BioWorld International Correspondent
LONDON - One of 10 children given gene therapy for the X-linked severe immunodeficiency disorder, X-SCID at Great Ormond Street Hospital, London, has developed leukemia two years after treatment.
That acknowledged risk of the treatment brought an end to a similar trial at the Necker-Enfants Malades Hospital in Paris, where the technique was developed, in 2002. The trial in Paris was claimed to be the first successful example of gene replacement therapy, but four of 11 children treated here subsequently developed leukemia.
All the children treated in London, "have seen clinical benefit" according to Adrian Trasher and Bobby Gaspar, the immunologists running the program.

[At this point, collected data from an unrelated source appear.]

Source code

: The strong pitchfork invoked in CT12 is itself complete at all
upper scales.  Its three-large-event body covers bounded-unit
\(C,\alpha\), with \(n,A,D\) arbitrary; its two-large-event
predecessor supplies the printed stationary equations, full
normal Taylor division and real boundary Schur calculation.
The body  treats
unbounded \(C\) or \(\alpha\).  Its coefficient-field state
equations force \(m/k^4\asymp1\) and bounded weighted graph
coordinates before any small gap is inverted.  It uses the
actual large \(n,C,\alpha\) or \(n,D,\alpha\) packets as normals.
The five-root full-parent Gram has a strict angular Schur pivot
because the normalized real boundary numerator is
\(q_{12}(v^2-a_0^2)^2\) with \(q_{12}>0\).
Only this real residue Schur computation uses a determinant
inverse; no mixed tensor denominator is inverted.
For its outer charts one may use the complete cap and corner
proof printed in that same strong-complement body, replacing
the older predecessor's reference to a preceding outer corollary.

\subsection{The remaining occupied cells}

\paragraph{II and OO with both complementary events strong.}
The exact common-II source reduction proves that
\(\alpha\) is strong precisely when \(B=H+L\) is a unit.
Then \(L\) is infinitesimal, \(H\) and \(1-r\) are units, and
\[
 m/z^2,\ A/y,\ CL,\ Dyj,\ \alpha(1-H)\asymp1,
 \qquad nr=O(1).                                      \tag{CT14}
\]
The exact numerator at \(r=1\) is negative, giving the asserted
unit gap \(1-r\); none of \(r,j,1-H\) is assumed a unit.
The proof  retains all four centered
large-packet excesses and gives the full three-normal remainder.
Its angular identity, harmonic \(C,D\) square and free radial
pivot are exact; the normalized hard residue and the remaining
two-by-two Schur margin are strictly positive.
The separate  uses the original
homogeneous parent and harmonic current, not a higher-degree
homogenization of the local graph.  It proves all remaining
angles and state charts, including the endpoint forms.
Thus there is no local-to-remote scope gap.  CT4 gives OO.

The gene therapy replaces the defective IL2RG gene, which controls a protein involved in the development of B and T cells of the immune system. Prior to the development of the treatment, children who did not have a bone marrow donor only could survive by living within sterile bubbles.
Leukemia is thought to be initiated when the inserted gene activates an oncogene.
But a joint U.S. and German study published in 2006 showed that transfecting IL2RG into mice caused one-third of them to develop leukemia, implying that the corrective gene itself contributed to the development of the disease.
The doctors at Great Ormond Street have alerted the UK's Gene Therapy Advisory Committee, (GTAC), which oversees such trials. The chair of GTAC, Martin Gore, noted that families are counselled extensively on the risks of the treatment, and that the gene therapy has given much hope to children with fatal immunodeficiency diseases.
GTAC previously put the London trial on hold when the children in the French trial developed leukemia. It was allowed to restart on the grounds that leukemia is a known risk and it would be wrong to stop the trial, as the children would die without treatment. The trial now is fully recruited.
Trasher and Gaspar are working to refine the existing treatments, and Gore said, "New gene therapy vectors for future trials should work better with fewer side effects.
"The data GTAC has seen from both the UK and French trials suggest that the risk of leukemia following gene therapy may be confined to this patient group and the particular vectors used in the these two trials," he added.